Kino Eye: All the "young heroes" died

Submitted by AWL on 29 June, 2021 - 4:03 Author: John Cunningham
Ivan's Childhood

TheSolidarity 598 article by Eric Lee on the 1941 invasion of the Soviet Union reminded me of one of the most intelligent and moving Soviet films about the war. The director Andrei Tarkovsky is probably too ethereal for some, but check out his first feature film, Ivan’s Childhood (1962).

Ivan (Nikolai Burlyaev) is a child scout for the Red Army. Irascible, self-confident but recklessly brave, he risks his life behind enemy lines.
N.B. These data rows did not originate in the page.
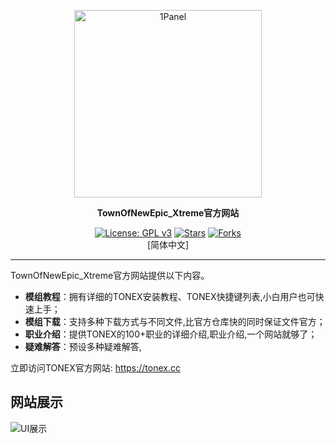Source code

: <p align="center"><a href="https://tonex.cc"><img src="http://cn-sy1.rains3.com/xtremewave/XtremeWave-TONEX.png" alt="1Panel" width="300" /></a></p>
<p align="center"><b>TownOfNewEpic_Xtreme官方网站</b></p>
<p align="center">
  <a href="https://www.gnu.org/licenses/gpl-3.0.html"><img src="https://badgen.net/badge/License/GPL-3.0" alt="License: GPL v3"></a>
  <a href="https://github.com/XtremeWave/TownOfNewEpic_XtremeSite"><img src="https://badgen.net/github/stars/XtremeWave/TownOfNewEpic_XtremeSite" alt="Stars"></a>
  <a href="https://github.com/XtremeWave/TownOfNewEpic_XtremeSite"><img src="https://badgen.net/github/forks/XtremeWave/TownOfNewEpic_XtremeSite" alt="Forks"></a><br>
  [简体中文]
</p>

<hr>

TownOfNewEpic_Xtreme官方网站提供以下内容。

- **模组教程**：拥有详细的TONEX安装教程、TONEX快捷键列表,小白用户也可快速上手；
- **模组下载**：支持多种下载方式与不同文件,比官方仓库快的同时保证文件官方；
- **职业介绍**：提供TONEX的100+职业的详细介绍,职业介绍,一个网站就够了；
- **疑难解答**：预设多种疑难解答,

立即访问TONEX官方网站: <https://tonex.cc>

## 网站展示

![UI展示](https://cn-sy1.rains3.com/xtremewave/TONEXSite-UI.png)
The avuncular Captain Kholin takes Ivan under his wing and sends him to a military college but Ivan runs away. The film ends with Soviet troops searching through the ruins of Berlin in 1945. They stumble upon military archives which reveal that Ivan was, at some point, captured and executed.

The film is based on a novella, Ivan, written in 1957 by Vladimir Bogomolov, himself a scout in the war. The Communist Party youth newspaper Komsomolskaya Pravda published an article calling for all those who were formerly scouts to respond, finishing with the words: “Where are you now, young heroes? Come forward!”.

Bogomolov phoned the paper to see who had replied. None responded: All the scouts (of which there were thousands) died in the war. Bogomolov was the sole survivor.